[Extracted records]
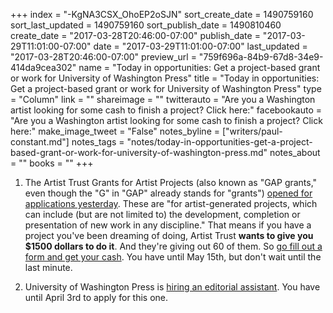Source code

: +++
index = "-KgNA3CSX_OhoEP2oSJN"
sort_create_date = 1490759160
sort_last_updated = 1490759160
sort_publish_date = 1490810460
create_date = "2017-03-28T20:46:00-07:00"
publish_date = "2017-03-29T11:01:00-07:00"
date = "2017-03-29T11:01:00-07:00"
last_updated = "2017-03-28T20:46:00-07:00"
preview_url = "759f696a-84b9-67d8-34e9-414da9cea302"
name = "Today in opportunities: Get a project-based grant or work for University of Washington Press"
title = "Today in opportunities: Get a project-based grant or work for University of Washington Press"
type = "Column"
link = ""
shareimage = ""
twitterauto = "Are you a Washington artist looking for some cash to finish a project? Click here:"
facebookauto = "Are you a Washington artist looking for some cash to finish a project? Click here:"
make_image_tweet = "False"
notes_byline = ["writers/paul-constant.md"]
notes_tags = "notes/today-in-opportunities-get-a-project-based-grant-or-work-for-university-of-washington-press.md"
notes_about = ""
books = ""
+++
1. The Artist Trust Grants for Artist Projects (also known as "GAP grants," even though the "G" in "GAP" already stands for "grants") [opened for applications yesterday](http://artisttrust.org/index.php/for-artists/money). These are "for artist-generated projects, which can include (but are not limited to) the development, completion or presentation of new work in any discipline." That means if you have a project you've been dreaming of doing, Artist Trust **wants to give you $1500 dollars to do it**. And they're giving out 60 of them. So [go fill out a form and get your cash](http://artisttrust.org/index.php/for-artists/money). You have until May 15th, but don't wait until the last minute.

2. University of Washington Press is [hiring an editorial assistant](https://uwhires.admin.washington.edu/eng/candidates/default.cfm?szCategory=jobprofile&szOrderID=143746&szCandidateID=0&szSearchWords=&szReturnToSearch=1). You have until April 3rd to apply for this one.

Problem requirements: Return all the data exactly, and keep the pictures out.

Solution to the exercise:
Source code

: +++
index = "-KgNA3CSX_OhoEP2oSJN"
sort_create_date = 1490759160
sort_last_updated = 1490759160
sort_publish_date = 1490810460
create_date = "2017-03-28T20:46:00-07:00"
publish_date = "2017-03-29T11:01:00-07:00"
date = "2017-03-29T11:01:00-07:00"
last_updated = "2017-03-28T20:46:00-07:00"
preview_url = "759f696a-84b9-67d8-34e9-414da9cea302"
name = "Today in opportunities: Get a project-based grant or work for University of Washington Press"
title = "Today in opportunities: Get a project-based grant or work for University of Washington Press"
type = "Column"
link = ""
shareimage = ""
twitterauto = "Are you a Washington artist looking for some cash to finish a project? Click here:"
facebookauto = "Are you a Washington artist looking for some cash to finish a project? Click here:"
make_image_tweet = "False"
notes_byline = ["writers/paul-constant.md"]
notes_tags = "notes/today-in-opportunities-get-a-project-based-grant-or-work-for-university-of-washington-press.md"
notes_about = ""
books = ""
+++
1. The Artist Trust Grants for Artist Projects (also known as "GAP grants," even though the "G" in "GAP" already stands for "grants") [opened for applications yesterday](http://artisttrust.org/index.php/for-artists/money). These are "for artist-generated projects, which can include (but are not limited to) the development, completion or presentation of new work in any discipline." That means if you have a project you've been dreaming of doing, Artist Trust **wants to give you $1500 dollars to do it**. And they're giving out 60 of them. So [go fill out a form and get your cash](http://artisttrust.org/index.php/for-artists/money). You have until May 15th, but don't wait until the last minute.

2. University of Washington Press is [hiring an editorial assistant](https://uwhires.admin.washington.edu/eng/candidates/default.cfm?szCategory=jobprofile&szOrderID=143746&szCandidateID=0&szSearchWords=&szReturnToSearch=1). You have until April 3rd to apply for this one.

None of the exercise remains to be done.